Economist reports on Africa’s continuing lack of electricity.

Without electric, economic development stagnates. There was an attempt at building electrical infrastructure in the 1970s and 80s, but corruption, autocracy, and abuses took their toll and returned Africa to darkness.


SEEN from space, Africa at night is unlit—as dark as all-but empty Siberia. With nearly 1 billion people, Africa accounts for over a sixth of the world’s population, but generates only 4% of global electricity. Three-quarters of that is used by South Africa, Egypt and the other countries along the north African littoral.

I always enjoyed the way the Nile River lights up at night. There are small clusters of civilization near coastal Nigeria and South Africa.

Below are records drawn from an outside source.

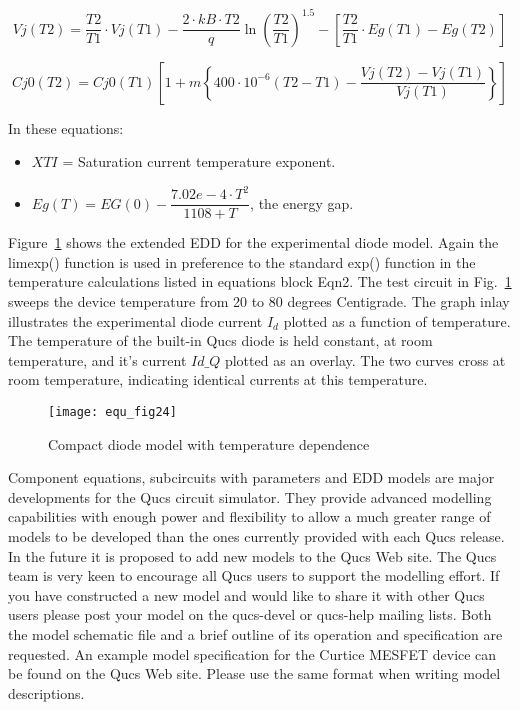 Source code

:\begin{equation}
 Vj (T2) = \dfrac{T2}{T1}\cdot Vj(T1) - \dfrac{2 \cdot kB \cdot T2}{q} \ln\left( \dfrac{T2}{T1}\right) ^{1.5} - \left[ \dfrac{T2}{T1}\cdot Eg(T1) - Eg(T2)\right]  
\end{equation} 

\begin{equation}
 Cj0 (T2) = Cj0 (T1)  \left[ 1+m  \left\lbrace 400\cdot 10^{-6}  \left( T2-T1\right) - \dfrac{Vj(T2)-Vj(T1)}{Vj(T1)} \right\rbrace \right]
\end{equation} 

In these equations:
\begin{itemize}
 \item $XTI$ = Saturation current temperature exponent.
 \item $Eg(T) = EG(0)-\dfrac{7.02e-4 \cdot T^{2}}{1108+T}$, the energy gap. 
\end{itemize}

Figure~\ref{fig:equ_24} shows the extended EDD for the experimental
diode model. Again the limexp() function is used in preference to the
standard exp() function in the temperature calculations listed in
equations block Eqn2. The test circuit in Fig.~\ref{fig:equ_24} sweeps
the device temperature from 20 to 80 degrees Centigrade. The graph
inlay illustrates the experimental diode current $I_{d}$ plotted as a
function of temperature. The temperature of the built-in Qucs diode is
held constant, at room temperature, and it's current $Id\_Q$ plotted as 
an overlay. The two curves cross at room temperature, indicating
identical currents at this temperature.



\begin{figure} 
  \centering
  \texttt{[image: equ\_fig24]}
  \caption{Compact diode model with temperature dependence}  
  \label{fig:equ_24}
\end{figure} 


Component equations, subcircuits with parameters and EDD models are
major developments for the Qucs circuit simulator. They provide
advanced modelling capabilities with enough power and flexibility to
allow a much greater range of models to be developed than the ones
currently provided with each Qucs release. In the future it is
proposed to add new models to the Qucs Web site. The Qucs team is very
keen to encourage all Qucs users to support the modelling effort. If
you have constructed a new model and would like to share it with other
Qucs users please post your model on the qucs-devel or qucs-help
mailing lists. Both the model schematic file and a brief outline of
its operation and specification are requested.  An example model
specification for the Curtice MESFET device can be found on the Qucs
Web site. Please use the same format when writing model descriptions.

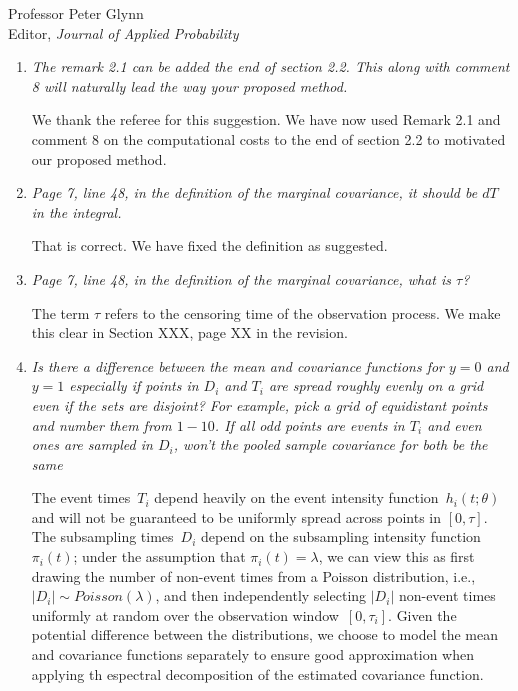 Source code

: \documentclass[11pt]{letter} %
\begin{document}
\begin{letter}{Professor
	Peter Glynn\\
	Editor, {\em Journal of Applied Probability}}
\begin{enumerate}
\item{\it The remark 2.1 can be added the end of section 2.2. This along with
comment 8 will naturally lead the way your proposed method.}

\vspace{5mm}
We thank the referee for this suggestion.  We have now used Remark 2.1 and comment 8 on the computational costs to the end of section 2.2 to motivated our proposed method.
\vspace{5mm}

\item {\it Page 7, line 48, in the definition of the marginal covariance, it should be $dT$ in the integral.}

\vspace{5mm}
That is correct.  We have fixed the definition as suggested.
\vspace{5mm}

\item {\it Page 7, line 48, in the definition of the marginal covariance, what is $\tau$?}

\vspace{5mm}
The term $\tau$ refers to the censoring time of the observation process. We make this clear in Section XXX, page XX in the revision.
\vspace{5mm}


\item {\it Is there a difference between the mean and covariance functions for $y = 0$ and $y = 1$ especially if points in $D_i$ and $T_i$ are spread roughly evenly on a grid even if the sets are disjoint? For example, pick a grid of equidistant points and number them from $1-10$. If all odd points are events in $T_i$ and even ones are sampled in $D_i$, won't the pooled sample covariance for both be the same}

\vspace{5mm}
The event times~$T_i$ depend heavily on the event intensity function~$h_i (t;\theta)$ and will not be guaranteed to be uniformly spread across points in $[0,\tau]$.  The subsampling times~$D_i$ depend on the subsampling intensity function~$\pi_i(t)$; under the assumption that $\pi_i (t) = \lambda$, we can view this as first drawing the number of non-event times from a Poisson distribution, i.e., $| D_i | \sim Poisson(\lambda)$, and then independently selecting $|D_i|$ non-event times uniformly at random over the observation window~$[0, \tau_i]$.  Given the potential difference between the distributions, we choose to model the mean and covariance functions separately to ensure good approximation when applying th espectral decomposition of the estimated covariance function.
\vspace{5mm}


\end{enumerate}
\end{letter}
\end{document}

Africa needs infrastructure, but more importantly, it needs good government and market structures to maintain infrastructure:

The need for more power stations in the rest of the continent has long been recognised, but most of the attempts at electrification in the 1970s and the 1980s failed. In some countries, dictators pillaged power stations for parts and fuel. In others, power stations were built but not maintained. Turbines were run at full capacity until they broke, then were abandoned. By some counts, only 17 of Nigeria’s 79 power stations, many dating from this period, are still working

This produces something like an electrical Malthusianism:

Africa’s relatively healthy economic growth of recent years begets factories and shopping centres—and power cuts galore. Whenever demand outstrips supply, the lights go out

Africa’s economy has been doing reasonably well, but the lack of electricity continues to stunt their potential. Instability and lack of security leave electrical power stations and power lines vulnerable to disruption attacks in the event of war or crime. Worse, no one bothers to maintain what they do have running.

Africa needs ultra-cheap decentralized power – something which can be provided by coal. When Westerners give “aid” they try to force inefficient sources of “green” power like solar or wind rather than something Africans can afford and actually use.